Opm.: De brief van de
ING is gedateerd 10-01-2014 en de datumstempel vermeldt 13-01-2014. Het
rekeningnummer is dus ingevoerd en geaccordeerd voordat het bewijsstuk bestond.
- op 21-01-2014: Accordering door [betrokkene 13] op een mutatie van [verdachte] per 17-01-
2014 (medewerkers: [betrokkene 13] en [verdachte] )
- op 28-03-2014: Mutatie op budget (medewerker: [verdachte] )
- op 04-04-2014: Mutatie op budget (medewerker: [verdachte] )
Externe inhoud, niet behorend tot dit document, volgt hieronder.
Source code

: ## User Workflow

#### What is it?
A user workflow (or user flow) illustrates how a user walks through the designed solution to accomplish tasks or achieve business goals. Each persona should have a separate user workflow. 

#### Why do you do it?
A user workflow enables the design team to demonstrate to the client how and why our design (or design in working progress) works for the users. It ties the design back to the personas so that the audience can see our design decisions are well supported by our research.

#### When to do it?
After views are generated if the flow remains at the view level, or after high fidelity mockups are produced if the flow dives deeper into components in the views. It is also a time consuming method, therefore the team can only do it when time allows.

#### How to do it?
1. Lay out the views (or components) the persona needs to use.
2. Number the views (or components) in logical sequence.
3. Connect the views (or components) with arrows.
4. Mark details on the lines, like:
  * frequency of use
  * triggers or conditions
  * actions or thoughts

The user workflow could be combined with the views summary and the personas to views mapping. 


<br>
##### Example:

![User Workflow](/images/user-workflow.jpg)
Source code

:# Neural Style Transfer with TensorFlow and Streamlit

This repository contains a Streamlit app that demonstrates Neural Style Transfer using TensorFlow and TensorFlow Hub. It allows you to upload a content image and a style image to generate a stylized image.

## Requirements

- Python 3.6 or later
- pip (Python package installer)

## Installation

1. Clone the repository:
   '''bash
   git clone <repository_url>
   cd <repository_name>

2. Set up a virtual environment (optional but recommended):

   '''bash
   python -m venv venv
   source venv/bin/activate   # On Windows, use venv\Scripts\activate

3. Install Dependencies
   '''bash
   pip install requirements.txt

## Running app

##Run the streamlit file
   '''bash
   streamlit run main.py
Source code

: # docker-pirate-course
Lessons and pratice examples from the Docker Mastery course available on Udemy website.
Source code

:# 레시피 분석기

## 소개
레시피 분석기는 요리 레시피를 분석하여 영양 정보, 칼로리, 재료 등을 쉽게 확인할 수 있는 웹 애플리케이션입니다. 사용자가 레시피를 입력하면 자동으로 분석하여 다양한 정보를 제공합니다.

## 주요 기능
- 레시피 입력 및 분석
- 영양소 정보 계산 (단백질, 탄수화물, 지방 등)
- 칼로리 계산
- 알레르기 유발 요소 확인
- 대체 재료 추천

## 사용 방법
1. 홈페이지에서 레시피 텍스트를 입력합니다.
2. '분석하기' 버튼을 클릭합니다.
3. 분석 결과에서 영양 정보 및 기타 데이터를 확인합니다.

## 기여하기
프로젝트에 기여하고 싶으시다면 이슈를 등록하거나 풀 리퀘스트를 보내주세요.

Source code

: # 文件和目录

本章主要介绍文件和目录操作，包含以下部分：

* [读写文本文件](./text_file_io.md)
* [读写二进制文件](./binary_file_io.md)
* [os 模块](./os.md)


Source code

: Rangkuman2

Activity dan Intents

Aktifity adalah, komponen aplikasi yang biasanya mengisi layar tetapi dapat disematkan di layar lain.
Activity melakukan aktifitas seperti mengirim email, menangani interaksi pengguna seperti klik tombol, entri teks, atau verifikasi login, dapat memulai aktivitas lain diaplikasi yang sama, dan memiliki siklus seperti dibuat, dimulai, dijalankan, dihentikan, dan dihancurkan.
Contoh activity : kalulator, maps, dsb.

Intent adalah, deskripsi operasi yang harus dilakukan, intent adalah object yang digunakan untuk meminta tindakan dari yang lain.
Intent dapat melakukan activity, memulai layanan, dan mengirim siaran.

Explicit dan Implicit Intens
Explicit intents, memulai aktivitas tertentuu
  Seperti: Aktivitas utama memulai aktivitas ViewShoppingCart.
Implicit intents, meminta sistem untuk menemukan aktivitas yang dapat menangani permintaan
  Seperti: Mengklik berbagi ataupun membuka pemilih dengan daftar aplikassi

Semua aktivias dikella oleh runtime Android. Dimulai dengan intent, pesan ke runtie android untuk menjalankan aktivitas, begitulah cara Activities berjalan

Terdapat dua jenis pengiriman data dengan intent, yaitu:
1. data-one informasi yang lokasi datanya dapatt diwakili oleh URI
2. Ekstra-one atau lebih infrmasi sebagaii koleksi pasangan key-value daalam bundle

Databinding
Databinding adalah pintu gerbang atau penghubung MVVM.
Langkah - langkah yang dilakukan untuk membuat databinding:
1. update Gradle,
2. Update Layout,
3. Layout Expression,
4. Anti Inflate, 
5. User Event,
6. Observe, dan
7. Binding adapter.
- op 22-07-2014: Mutatie op budget 2012 indicatie 104 (medewerker: [verdachte] )
- op 01-08-2014: Mutatie op indicatie 104 (medewerker: [verdachte] )
- op 01-08-2014: Mutatie op budget 2013 indicatie 104 (medewerker: [verdachte] )
- op 01-08-2014: Mutatie op budget 2014 indicatie 104 (medewerker: [verdachte] )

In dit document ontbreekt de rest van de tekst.